Army Captain Tells Families of Deaths

ByABC News via logo
March 8, 2002, 11:13 AM

W A S H I N G T O N, March 9 -- Before each soldier's final trip home comes a heart-wrenching duty. A fellow soldier must first break the news that a life was lost a father killed, a husband gone, a son dead.

It's a familiar scene from the movies, but for the families of the men killed this past week in Operation Anaconda in Afghanistan, it is all too real.

Saw Bad News Coming

David Anderson, whose son Army Ranger son Marc was killed in the battle, heard the doorbell late at night. His wife, Judith, peeked through the window. Without hearing a word, they knew.

"She said, 'Dave, Dave, get up. We have visitors. It's a chaplain and a first sergeant here,'" Anderson said. "And I just sat up in bed, and I said, 'Oh, no,' and I knew what it was."

It's a trip up the driveway Army Capt. George Antone has made before.

"This is the uniform, and when they see that, it's not good news," Antone said. "It takes a special officer. I mean, you really have to be caring and compassionate and show respect for that soldier that has passed away. And I don't think just anyone can do it."

A First

Antone has told wives. He's told mothers. But this past week, for the first time, he had to tell a father the father of Army Ranger Matthew Commons.

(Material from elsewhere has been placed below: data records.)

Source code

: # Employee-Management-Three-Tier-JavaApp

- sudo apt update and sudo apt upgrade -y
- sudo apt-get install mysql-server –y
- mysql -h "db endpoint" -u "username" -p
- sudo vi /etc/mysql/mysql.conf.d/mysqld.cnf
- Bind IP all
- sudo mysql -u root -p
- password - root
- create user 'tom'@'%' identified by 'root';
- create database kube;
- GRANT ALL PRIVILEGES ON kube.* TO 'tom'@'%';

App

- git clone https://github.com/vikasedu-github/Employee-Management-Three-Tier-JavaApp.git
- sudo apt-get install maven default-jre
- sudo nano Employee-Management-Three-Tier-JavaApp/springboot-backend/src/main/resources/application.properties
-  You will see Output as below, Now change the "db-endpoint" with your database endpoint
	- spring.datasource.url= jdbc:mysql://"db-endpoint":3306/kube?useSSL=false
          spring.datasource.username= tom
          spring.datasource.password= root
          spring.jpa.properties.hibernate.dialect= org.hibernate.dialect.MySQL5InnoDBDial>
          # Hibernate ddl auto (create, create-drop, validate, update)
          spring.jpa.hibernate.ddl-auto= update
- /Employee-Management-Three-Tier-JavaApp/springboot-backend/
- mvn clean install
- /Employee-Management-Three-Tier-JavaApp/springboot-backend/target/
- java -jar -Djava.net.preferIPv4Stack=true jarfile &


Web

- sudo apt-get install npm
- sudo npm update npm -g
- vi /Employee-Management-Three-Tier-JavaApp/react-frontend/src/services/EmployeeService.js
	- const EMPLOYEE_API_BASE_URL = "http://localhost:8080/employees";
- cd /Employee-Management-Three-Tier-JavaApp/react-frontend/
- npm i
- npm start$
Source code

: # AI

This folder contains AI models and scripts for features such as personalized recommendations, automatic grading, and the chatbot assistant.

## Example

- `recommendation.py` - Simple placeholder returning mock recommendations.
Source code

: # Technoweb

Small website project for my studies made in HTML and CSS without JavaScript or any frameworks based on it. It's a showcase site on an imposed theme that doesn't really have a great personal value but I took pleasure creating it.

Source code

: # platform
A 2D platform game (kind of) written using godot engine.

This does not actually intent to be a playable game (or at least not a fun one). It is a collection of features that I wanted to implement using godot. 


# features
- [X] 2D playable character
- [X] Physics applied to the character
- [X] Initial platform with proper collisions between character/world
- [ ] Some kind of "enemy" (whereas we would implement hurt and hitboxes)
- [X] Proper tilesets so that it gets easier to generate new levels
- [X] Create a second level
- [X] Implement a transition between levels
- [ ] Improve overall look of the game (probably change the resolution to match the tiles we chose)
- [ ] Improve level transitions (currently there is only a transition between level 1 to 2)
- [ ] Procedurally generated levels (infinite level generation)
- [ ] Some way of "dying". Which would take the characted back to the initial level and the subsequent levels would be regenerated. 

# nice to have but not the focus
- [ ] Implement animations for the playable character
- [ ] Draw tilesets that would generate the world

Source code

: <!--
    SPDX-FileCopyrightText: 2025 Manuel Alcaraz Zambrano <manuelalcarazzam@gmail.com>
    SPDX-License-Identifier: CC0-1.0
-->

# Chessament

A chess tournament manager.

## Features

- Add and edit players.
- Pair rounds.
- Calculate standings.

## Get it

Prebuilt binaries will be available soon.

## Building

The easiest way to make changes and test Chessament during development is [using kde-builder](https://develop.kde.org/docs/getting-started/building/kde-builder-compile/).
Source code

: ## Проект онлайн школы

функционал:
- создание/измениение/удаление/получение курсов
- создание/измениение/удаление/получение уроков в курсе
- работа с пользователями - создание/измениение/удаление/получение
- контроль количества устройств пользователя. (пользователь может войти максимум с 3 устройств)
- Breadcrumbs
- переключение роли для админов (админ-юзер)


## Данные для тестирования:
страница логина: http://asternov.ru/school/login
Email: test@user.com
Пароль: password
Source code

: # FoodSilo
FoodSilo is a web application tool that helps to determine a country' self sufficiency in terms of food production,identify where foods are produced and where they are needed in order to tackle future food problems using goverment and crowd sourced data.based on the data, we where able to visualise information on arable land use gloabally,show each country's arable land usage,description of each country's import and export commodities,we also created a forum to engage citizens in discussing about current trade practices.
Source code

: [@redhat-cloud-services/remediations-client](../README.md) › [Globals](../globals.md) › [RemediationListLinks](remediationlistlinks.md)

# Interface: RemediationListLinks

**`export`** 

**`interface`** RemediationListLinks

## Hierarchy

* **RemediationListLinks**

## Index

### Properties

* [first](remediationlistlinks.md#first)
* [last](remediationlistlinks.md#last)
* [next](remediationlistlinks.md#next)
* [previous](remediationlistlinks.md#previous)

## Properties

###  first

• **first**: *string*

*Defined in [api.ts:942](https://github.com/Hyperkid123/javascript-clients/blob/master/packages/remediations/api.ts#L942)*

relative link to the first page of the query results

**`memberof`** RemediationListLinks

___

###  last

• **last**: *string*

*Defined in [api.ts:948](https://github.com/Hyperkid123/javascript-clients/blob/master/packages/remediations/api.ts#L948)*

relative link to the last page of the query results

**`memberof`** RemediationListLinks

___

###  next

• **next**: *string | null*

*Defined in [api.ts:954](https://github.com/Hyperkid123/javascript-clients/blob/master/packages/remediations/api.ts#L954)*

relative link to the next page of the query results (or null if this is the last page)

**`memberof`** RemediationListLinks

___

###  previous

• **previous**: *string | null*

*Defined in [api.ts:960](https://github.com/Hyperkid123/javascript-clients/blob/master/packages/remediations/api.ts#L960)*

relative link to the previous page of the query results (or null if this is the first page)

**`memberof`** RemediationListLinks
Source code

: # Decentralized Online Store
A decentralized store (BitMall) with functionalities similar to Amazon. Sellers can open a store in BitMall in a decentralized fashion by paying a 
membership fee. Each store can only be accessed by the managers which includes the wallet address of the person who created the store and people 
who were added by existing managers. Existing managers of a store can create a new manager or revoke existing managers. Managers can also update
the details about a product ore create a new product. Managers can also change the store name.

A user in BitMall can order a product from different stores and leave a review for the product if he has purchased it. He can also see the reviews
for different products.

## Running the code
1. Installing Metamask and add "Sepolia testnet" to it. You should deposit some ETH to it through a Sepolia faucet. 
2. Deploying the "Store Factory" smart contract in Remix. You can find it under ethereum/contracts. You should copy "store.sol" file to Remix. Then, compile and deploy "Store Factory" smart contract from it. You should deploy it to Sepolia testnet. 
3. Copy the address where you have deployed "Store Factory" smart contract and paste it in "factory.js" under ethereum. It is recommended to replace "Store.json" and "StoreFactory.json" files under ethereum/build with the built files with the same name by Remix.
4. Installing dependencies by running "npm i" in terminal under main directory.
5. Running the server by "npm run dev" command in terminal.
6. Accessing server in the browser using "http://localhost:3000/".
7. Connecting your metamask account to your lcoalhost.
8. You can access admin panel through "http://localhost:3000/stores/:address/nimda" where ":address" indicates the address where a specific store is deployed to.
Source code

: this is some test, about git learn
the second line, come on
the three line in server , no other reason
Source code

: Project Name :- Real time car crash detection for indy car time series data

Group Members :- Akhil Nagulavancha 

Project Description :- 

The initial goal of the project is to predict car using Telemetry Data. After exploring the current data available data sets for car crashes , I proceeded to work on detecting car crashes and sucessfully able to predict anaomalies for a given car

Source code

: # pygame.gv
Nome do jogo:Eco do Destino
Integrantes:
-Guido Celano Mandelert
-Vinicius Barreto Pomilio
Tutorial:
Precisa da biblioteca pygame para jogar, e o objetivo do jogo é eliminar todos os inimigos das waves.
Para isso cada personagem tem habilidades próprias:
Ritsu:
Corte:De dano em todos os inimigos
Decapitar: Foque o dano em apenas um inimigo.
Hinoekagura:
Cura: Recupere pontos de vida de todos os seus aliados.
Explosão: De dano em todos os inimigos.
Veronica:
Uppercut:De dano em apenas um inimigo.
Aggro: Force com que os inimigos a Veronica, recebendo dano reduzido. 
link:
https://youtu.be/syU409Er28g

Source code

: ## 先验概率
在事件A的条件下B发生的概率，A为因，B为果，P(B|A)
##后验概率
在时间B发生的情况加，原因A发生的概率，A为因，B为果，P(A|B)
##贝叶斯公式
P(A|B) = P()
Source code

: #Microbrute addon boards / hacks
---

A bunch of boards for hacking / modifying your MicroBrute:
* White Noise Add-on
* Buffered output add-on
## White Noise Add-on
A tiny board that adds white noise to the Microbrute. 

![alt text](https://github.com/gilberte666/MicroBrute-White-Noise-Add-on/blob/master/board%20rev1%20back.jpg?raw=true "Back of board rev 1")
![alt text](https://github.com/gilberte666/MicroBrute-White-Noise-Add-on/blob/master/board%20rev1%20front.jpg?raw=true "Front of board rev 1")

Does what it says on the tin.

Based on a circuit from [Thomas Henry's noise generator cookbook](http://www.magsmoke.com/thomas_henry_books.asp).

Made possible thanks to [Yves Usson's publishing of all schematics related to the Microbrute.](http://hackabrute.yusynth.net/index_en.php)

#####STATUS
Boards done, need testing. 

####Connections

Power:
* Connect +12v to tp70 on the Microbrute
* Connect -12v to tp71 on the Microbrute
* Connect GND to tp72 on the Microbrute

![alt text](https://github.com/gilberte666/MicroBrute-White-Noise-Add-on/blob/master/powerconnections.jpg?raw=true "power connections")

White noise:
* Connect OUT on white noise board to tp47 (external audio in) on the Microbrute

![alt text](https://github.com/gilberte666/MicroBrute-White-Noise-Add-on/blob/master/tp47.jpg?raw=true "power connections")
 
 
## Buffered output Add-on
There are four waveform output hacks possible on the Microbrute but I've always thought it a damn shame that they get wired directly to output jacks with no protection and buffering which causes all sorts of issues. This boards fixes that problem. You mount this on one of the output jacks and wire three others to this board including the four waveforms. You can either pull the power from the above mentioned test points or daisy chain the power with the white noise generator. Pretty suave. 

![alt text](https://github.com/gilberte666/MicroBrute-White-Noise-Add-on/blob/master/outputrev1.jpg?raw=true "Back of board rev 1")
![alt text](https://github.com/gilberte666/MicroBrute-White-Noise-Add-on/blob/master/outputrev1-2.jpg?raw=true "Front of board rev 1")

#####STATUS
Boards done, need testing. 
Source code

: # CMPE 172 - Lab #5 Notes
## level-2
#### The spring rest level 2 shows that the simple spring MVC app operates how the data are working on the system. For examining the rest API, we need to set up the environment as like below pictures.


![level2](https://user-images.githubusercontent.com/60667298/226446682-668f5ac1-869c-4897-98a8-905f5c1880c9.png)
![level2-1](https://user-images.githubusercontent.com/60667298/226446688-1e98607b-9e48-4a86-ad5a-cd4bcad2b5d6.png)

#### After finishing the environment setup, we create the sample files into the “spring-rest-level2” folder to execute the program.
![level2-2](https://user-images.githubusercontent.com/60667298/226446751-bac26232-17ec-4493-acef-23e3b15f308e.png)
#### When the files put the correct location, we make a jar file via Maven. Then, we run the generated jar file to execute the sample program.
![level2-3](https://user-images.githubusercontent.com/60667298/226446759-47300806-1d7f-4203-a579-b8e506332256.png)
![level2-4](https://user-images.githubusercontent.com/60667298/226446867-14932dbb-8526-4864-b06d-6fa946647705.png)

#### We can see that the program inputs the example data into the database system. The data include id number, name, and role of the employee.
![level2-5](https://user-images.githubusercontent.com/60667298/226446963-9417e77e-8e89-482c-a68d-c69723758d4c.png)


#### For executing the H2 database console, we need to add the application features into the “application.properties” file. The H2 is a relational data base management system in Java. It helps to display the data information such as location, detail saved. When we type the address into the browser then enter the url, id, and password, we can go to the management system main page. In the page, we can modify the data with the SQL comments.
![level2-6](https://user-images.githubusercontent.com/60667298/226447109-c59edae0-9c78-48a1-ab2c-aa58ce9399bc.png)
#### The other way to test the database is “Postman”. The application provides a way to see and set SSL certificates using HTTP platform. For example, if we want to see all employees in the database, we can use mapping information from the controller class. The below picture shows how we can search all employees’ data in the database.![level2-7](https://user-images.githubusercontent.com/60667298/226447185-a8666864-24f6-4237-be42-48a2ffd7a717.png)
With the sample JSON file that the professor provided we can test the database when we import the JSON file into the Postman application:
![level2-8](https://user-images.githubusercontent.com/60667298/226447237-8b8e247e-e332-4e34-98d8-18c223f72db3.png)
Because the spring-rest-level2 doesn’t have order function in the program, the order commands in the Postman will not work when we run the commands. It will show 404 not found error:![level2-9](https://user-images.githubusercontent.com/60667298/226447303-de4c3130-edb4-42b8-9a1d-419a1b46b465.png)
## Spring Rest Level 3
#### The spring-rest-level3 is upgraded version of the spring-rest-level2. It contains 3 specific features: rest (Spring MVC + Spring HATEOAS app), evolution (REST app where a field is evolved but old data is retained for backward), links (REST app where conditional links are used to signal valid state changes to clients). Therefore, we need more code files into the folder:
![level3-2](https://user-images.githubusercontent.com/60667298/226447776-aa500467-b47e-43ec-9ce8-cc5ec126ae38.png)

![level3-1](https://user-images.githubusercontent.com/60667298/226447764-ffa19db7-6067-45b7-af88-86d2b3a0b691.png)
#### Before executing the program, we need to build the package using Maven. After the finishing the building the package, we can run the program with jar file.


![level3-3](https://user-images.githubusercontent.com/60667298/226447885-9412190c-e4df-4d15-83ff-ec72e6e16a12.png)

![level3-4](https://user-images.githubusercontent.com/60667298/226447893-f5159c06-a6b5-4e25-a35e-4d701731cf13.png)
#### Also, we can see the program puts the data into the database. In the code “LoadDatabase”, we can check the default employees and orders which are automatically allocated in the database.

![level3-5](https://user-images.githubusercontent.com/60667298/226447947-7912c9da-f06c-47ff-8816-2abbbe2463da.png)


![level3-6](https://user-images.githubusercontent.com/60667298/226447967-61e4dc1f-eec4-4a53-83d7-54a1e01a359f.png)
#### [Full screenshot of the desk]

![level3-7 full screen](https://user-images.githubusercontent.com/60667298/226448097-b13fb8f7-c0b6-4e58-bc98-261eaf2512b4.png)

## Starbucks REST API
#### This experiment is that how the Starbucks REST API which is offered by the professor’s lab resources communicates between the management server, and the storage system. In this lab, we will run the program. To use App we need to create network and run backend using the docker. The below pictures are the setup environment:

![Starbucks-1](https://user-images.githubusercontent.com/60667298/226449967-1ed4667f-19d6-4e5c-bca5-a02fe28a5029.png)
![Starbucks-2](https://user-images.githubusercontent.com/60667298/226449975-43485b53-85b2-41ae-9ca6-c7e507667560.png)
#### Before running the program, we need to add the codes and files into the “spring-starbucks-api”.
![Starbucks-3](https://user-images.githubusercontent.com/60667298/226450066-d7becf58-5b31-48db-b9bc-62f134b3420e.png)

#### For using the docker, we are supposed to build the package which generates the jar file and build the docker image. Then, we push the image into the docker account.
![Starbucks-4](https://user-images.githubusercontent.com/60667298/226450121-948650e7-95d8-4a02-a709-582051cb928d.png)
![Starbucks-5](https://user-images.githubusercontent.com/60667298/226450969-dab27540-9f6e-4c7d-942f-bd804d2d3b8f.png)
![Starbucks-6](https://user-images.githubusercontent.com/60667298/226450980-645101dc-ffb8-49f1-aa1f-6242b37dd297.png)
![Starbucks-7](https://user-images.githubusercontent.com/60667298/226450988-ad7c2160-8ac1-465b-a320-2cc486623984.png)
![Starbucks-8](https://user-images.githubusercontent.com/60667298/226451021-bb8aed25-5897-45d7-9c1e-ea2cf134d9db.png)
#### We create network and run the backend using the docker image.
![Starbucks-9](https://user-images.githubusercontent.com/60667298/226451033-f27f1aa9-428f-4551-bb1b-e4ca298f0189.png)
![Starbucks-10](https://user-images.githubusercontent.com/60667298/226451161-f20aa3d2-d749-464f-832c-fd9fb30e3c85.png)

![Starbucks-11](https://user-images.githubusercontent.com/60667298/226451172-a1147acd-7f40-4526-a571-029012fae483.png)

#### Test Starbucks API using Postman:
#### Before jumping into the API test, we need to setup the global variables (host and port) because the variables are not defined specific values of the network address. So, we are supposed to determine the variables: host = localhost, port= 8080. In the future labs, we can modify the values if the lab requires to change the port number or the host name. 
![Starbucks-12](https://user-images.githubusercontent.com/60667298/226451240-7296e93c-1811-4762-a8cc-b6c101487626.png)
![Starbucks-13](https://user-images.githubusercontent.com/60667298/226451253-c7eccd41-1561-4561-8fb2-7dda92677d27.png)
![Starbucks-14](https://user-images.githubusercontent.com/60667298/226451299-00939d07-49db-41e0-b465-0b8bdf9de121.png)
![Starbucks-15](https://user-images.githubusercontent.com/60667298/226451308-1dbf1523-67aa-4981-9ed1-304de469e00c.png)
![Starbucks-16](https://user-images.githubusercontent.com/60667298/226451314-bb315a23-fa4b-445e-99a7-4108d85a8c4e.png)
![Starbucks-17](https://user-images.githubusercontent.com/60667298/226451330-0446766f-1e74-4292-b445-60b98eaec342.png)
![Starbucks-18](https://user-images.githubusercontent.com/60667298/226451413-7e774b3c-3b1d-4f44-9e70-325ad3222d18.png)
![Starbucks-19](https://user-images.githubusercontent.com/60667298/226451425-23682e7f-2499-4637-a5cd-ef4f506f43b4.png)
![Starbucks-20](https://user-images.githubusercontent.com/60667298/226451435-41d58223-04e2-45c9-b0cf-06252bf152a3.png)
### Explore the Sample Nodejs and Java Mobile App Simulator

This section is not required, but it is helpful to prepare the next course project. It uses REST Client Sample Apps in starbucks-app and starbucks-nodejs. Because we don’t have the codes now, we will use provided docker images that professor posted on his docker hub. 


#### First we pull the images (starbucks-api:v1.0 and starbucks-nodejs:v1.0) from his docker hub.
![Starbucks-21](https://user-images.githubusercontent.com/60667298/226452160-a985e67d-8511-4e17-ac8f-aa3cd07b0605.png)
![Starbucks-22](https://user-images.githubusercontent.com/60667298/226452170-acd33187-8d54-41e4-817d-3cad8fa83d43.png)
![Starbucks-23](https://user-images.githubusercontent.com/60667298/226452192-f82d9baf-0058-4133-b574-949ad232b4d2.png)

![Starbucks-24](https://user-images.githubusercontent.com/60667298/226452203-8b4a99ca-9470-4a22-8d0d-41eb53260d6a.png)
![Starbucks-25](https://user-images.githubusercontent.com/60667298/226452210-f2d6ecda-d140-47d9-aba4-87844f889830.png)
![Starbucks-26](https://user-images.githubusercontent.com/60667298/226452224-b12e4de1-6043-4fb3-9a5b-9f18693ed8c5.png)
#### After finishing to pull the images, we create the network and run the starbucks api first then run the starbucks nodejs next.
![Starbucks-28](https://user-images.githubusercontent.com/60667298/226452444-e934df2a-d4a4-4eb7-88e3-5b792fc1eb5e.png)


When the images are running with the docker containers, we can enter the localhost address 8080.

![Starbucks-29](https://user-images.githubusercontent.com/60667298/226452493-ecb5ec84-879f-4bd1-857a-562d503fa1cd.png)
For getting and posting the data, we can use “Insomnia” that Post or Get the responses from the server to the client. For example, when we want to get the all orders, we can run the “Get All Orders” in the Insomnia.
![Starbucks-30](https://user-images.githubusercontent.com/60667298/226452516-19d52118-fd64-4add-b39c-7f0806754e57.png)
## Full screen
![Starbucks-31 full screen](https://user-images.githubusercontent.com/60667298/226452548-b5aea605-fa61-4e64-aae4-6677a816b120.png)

"This was the first time I went to the door and my knees were kind of shaking because it was a father," Antone said. "And how would you tell your father that his son passed away?"

Gregory Commons said when he opened the door, "I knew then that something serious had happened to my son.

"I had just hoped when I invited him [Antone] into my house that he was going to say, 'Your son's been critically wounded,' and when he told me he had been mortally wounded," Commons said, breaking down. "It was very difficult to hear those words and to know that I would never be able to hold or tell my son again that I loved him."

"Whether you say anything or not, being there for them [is important]," Antone said. "Mr. Commons wanted to small talk with me. I said, 'Sure. We can talk.'"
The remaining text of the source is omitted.